Ayradyss, returned so recently from the realms orbiting Deep Fields, heard her new husband stir in his sleep, turned and saw through the window curtain how his arms reached for her and did not find her, saw how he woke to greater awareness and to horrible fear.

“Ayra!” he called and his voice carried the bone-shivering terror that only one who has lost a lover to Death can know.

Ayradyss pushed apart the curtains and hurried to his side, saw the relief that flooded his blanched, anxious face with blood. Sliding into the bed at his side, she felt his burly arms clasp her to him, heard his murmured endearments, felt the rapid beating of his heart begin to slow as he assured himself that she was indeed with him once more, doubted no longer his love, wondered only at the odd shapes that love can take even in Verite where no human is a shapeshifter.

* * *

“A problem?”

Abel Hazzard and his wife Carla regarded the imaged tour executive, a Mr. Chalmers, in their family virt space.

“What sort of problem?” Abel asked him. “Lydia is all right, isn’t she?”

“Oh, yes. Quite all right,” Mr. Chalmers assured him. “What we seem to be faced with is a small—retrieval problem.”

“Retrieval? You mean you can’t bring her back?”

“Well, when her time was up the recall sequence was initiated after a small grace period to allow her to finish whatever she was about. So far, she has not responded to the signal.”

“Why not?”

“It seems she is still—occupied. The grace period has run into a number of extensions.”
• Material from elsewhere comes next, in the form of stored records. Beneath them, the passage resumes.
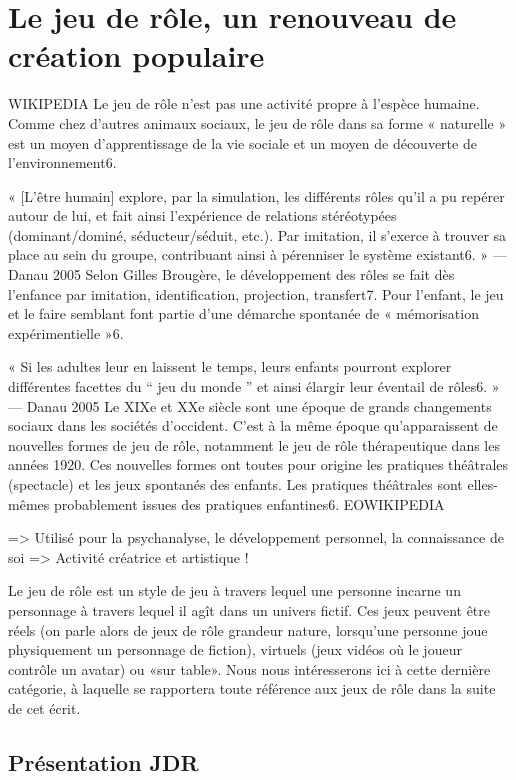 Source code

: \section{Le jeu de rôle, un renouveau de création populaire}

WIKIPEDIA
Le jeu de rôle n'est pas une activité propre à l'espèce humaine. Comme chez d'autres animaux sociaux, le jeu de rôle dans sa forme « naturelle » est un moyen d'apprentissage de la vie sociale et un moyen de découverte de l'environnement6.

« [L'être humain] explore, par la simulation, les différents rôles qu’il a pu repérer autour de lui, et fait ainsi l’expérience de relations stéréotypées (dominant/dominé, séducteur/séduit, etc.). Par imitation, il s’exerce à trouver sa place au sein du groupe, contribuant ainsi à pérenniser le système existant6. » — Danau 2005
Selon Gilles Brougère, le développement des rôles se fait dès l’enfance par imitation, identification, projection, transfert7. Pour l'enfant, le jeu et le faire semblant font partie d'une démarche spontanée de « mémorisation expérimentielle »6.

« Si les adultes leur en laissent le temps, leurs enfants pourront explorer différentes facettes du “ jeu du monde ” et ainsi élargir leur éventail de rôles6. » — Danau 2005
Le XIXe et XXe siècle sont une époque de grands changements sociaux dans les sociétés d'occident. C'est à la même époque qu'apparaissent de nouvelles formes de jeu de rôle, notamment le jeu de rôle thérapeutique dans les années 1920. Ces nouvelles formes ont toutes pour origine les pratiques théâtrales (spectacle) et les jeux spontanés des enfants. Les pratiques théâtrales sont elles-mêmes probablement issues des pratiques enfantines6.
EOWIKIPEDIA

=> Utilisé pour la psychanalyse, le développement personnel, la connaissance de soi
=> Activité créatrice et artistique !


Le jeu de rôle est un style de jeu à travers lequel une personne incarne un personnage à travers lequel il agît dans un univers fictif. Ces jeux peuvent être réels (on parle alors de jeux de rôle grandeur nature, lorsqu'une personne joue physiquement un personnage de fiction), virtuels (jeux vidéos où le joueur contrôle un avatar) ou «sur table». Nous nous intéresserons ici à cette dernière catégorie, à laquelle se rapportera toute référence aux jeux de rôle dans la suite de cet écrit.

\subsection{Présentation JDR}

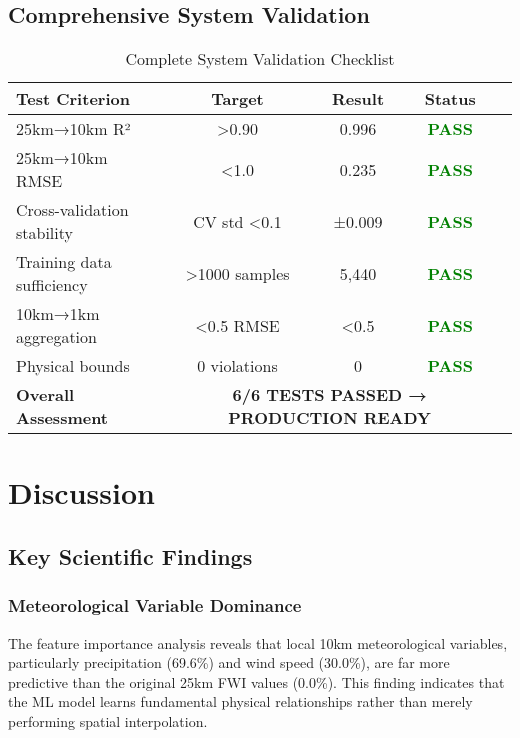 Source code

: \documentclass[11pt,a4paper]{article}
\begin{document}
\subsection{Comprehensive System Validation}

\begin{table}[H]
\centering
\caption{Complete System Validation Checklist}
\begin{tabular}{@{}lcccc@{}}
\toprule
\textbf{Test Criterion} & \textbf{Target} & \textbf{Result} & \textbf{Status} \\
\midrule
25km→10km R² & >0.90 & 0.996 & \textcolor{green}{\textbf{PASS}} \\
25km→10km RMSE & <1.0 & 0.235 & \textcolor{green}{\textbf{PASS}} \\
Cross-validation stability & CV std <0.1 & ±0.009 & \textcolor{green}{\textbf{PASS}} \\
Training data sufficiency & >1000 samples & 5,440 & \textcolor{green}{\textbf{PASS}} \\
10km→1km aggregation & <0.5 RMSE & <0.5 & \textcolor{green}{\textbf{PASS}} \\
Physical bounds & 0 violations & 0 & \textcolor{green}{\textbf{PASS}} \\
\midrule
\textbf{Overall Assessment} & \multicolumn{3}{c}{\textbf{6/6 TESTS PASSED → PRODUCTION READY}} \\
\bottomrule
\end{tabular}
\label{tab:system_validation}
\end{table}

\section{Discussion}

\subsection{Key Scientific Findings}

\subsubsection{Meteorological Variable Dominance}
The feature importance analysis reveals that local 10km meteorological variables, particularly precipitation (69.6\%) and wind speed (30.0\%), are far more predictive than the original 25km FWI values (0.0\%). This finding indicates that the ML model learns fundamental physical relationships rather than merely performing spatial interpolation.
\end{document}
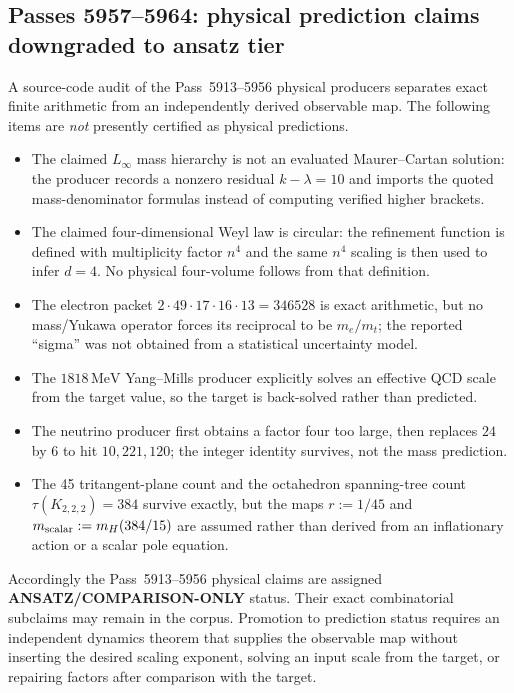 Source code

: \subsection*{Passes 5957--5964: physical prediction claims downgraded to ansatz tier}

A source-code audit of the Pass~5913--5956 physical producers separates exact
finite arithmetic from an independently derived observable map.  The following
items are \emph{not} presently certified as physical predictions.

\begin{itemize}
\item The claimed $L_\infty$ mass hierarchy is not an evaluated
Maurer--Cartan solution: the producer records a nonzero residual $k-\lambda=10$
and imports the quoted mass-denominator formulas instead of computing verified
higher brackets.
\item The claimed four-dimensional Weyl law is circular: the refinement
function is defined with multiplicity factor $n^4$ and the same $n^4$ scaling is
then used to infer $d=4$.  No physical four-volume follows from that definition.
\item The electron packet
$2\cdot49\cdot17\cdot16\cdot13=346528$ is exact arithmetic, but no mass/Yukawa
operator forces its reciprocal to be $m_e/m_t$; the reported ``sigma'' was not
obtained from a statistical uncertainty model.
\item The $1818\,\mathrm{MeV}$ Yang--Mills producer explicitly solves an
effective QCD scale from the target value, so the target is back-solved rather
than predicted.
\item The neutrino producer first obtains a factor four too large, then replaces
$24$ by $6$ to hit $10{,}221{,}120$; the integer identity survives, not the mass
prediction.
\item The 45 tritangent-plane count and the octahedron spanning-tree count
$\tau(K_{2,2,2})=384$ survive exactly, but the maps
$r:=1/45$ and $m_{\rm scalar}:=m_H(384/15)$ are assumed rather than derived from
an inflationary action or a scalar pole equation.
\end{itemize}

Accordingly the Pass~5913--5956 physical claims are assigned
\textbf{ANSATZ/COMPARISON-ONLY} status.  Their exact combinatorial subclaims may
remain in the corpus.  Promotion to prediction status requires an independent
dynamics theorem that supplies the observable map without inserting the desired
scaling exponent, solving an input scale from the target, or repairing factors
after comparison with the target.
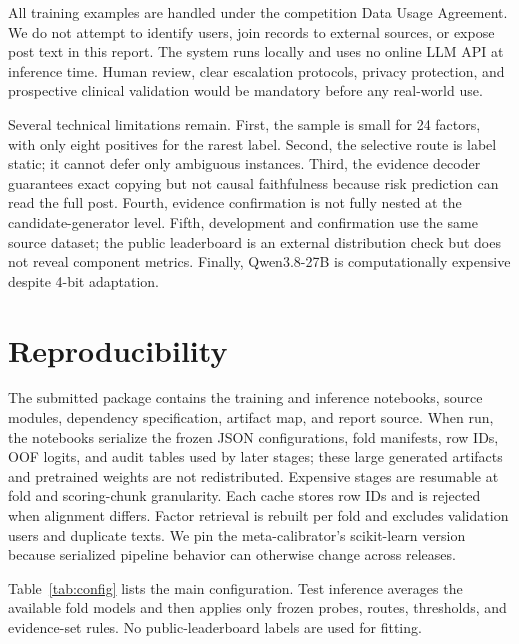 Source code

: \documentclass[conference]{IEEEtran}
\begin{document}
All training examples are handled under the competition Data Usage Agreement. We do not attempt to identify users, join records to external sources, or expose post text in this report. The system runs locally and uses no online LLM API at inference time. Human review, clear escalation protocols, privacy protection, and prospective clinical validation would be mandatory before any real-world use.

Several technical limitations remain. First, the sample is small for 24 factors, with only eight positives for the rarest label. Second, the selective route is label static; it cannot defer only ambiguous instances. Third, the evidence decoder guarantees exact copying but not causal faithfulness because risk prediction can read the full post. Fourth, evidence confirmation is not fully nested at the candidate-generator level. Fifth, development and confirmation use the same source dataset; the public leaderboard is an external distribution check but does not reveal component metrics. Finally, Qwen3.8-27B is computationally expensive despite 4-bit adaptation.

\section{Reproducibility}
The submitted package contains the training and inference notebooks, source modules, dependency specification, artifact map, and report source. When run, the notebooks serialize the frozen JSON configurations, fold manifests, row IDs, OOF logits, and audit tables used by later stages; these large generated artifacts and pretrained weights are not redistributed. Expensive stages are resumable at fold and scoring-chunk granularity. Each cache stores row IDs and is rejected when alignment differs. Factor retrieval is rebuilt per fold and excludes validation users and duplicate texts. We pin the meta-calibrator's scikit-learn version because serialized pipeline behavior can otherwise change across releases.

Table~\ref{tab:config} lists the main configuration. Test inference averages the available fold models and then applies only frozen probes, routes, thresholds, and evidence-set rules. No public-leaderboard labels are used for fitting.
\end{document}
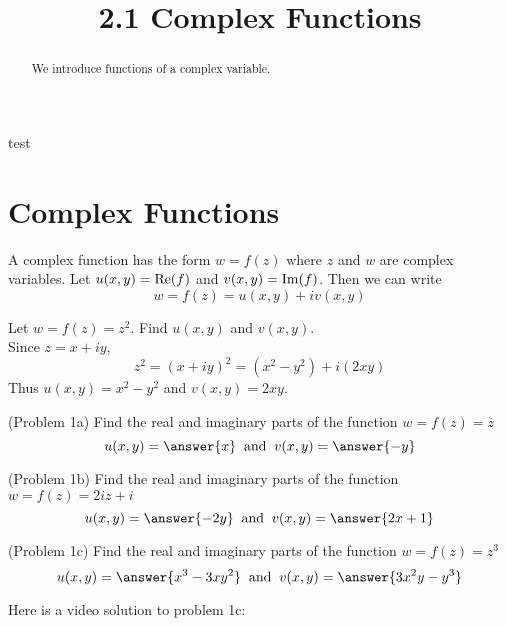 \documentclass[handout]{ximera}
\title{2.1 Complex Functions}
\begin{document}
\begin{abstract}
We introduce functions of a complex variable.
\end{abstract}

\maketitle
test
\section{Complex Functions}

A complex function has the form $w = f(z)$ where $z$ and $w$ are complex variables.
Let $u(x,y) = \operatorname{Re}(f)$ and $v(x,y) = \operatorname{Im}(f)$. Then we can write 
\[
w = f(z) = u(x,y) + iv(x,y)
\]



\begin{example}[Example 1] 
Let $w = f(z) = z^2$. Find $u(x,y)$ and $v(x,y)$.\\
Since $z = x+iy$, 
\[
z^2 = (x+iy)^2 = \left(x^2 - y^2\right) + i(2xy)
\]
Thus $u(x,y) = x^2 - y^2$ and $v(x,y) = 2xy$.

\end{example}




\begin{problem}(Problem 1a)
Find the real and imaginary parts of the function $w = f(z) = \overline{z}$
\[
u(x,y) = \answer{x} \;\; \mbox{and} \;\; v(x,y) = \answer{-y}
\]

\end{problem}


\begin{problem}(Problem 1b)
Find the real and imaginary parts of the function $w = f(z) = 2iz+i$     
\[
u(x,y) = \answer{-2y} \;\; \mbox{and} \;\; v(x,y) = \answer{2x+1}
\]

\end{problem}


\begin{problem}(Problem 1c)
Find the real and imaginary parts of the function $w = f(z) = z^3$   
\[
u(x,y) = \answer{x^3 - 3xy^2} \;\; \mbox{and} \;\; v(x,y) = \answer{3x^2y -y^3}
\]

\end{problem}

Here is a video solution to problem 1c:\\
\begin{foldable}
\end{foldable}
\end{document}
“Occupied?” Carla asked. “How?”

“Indications are that she is with a lover.”

“Oh. Well, she is there to enjoy herself. Let Lydia have her fun. If there is no physiological danger in extending it a little longer, let her stay on. She’ll tire of it in a while, and we can let her spend some extra time recuperating before she goes back.”

“Thank you,” Chalmers said, smiling. “It is not without precedent, of course, but we are required to keep parents and guardians aware of these matters. Half a day is hardly serious. We’ll notify you as soon as she is returned.”

“Thank you.”

* * *

Arthur Eden wore the garment of the lowest grade initiate—a red-and-gold patterned dashikilike affair—though he had not achieved this status. He waited in the courtyard before the temple with a small group of other, similarly clad individuals, both of Virtu and Verite. A service was currently in progress beneath a star-filled sky, which also bore two signs and several portents shining brightly at midheaven.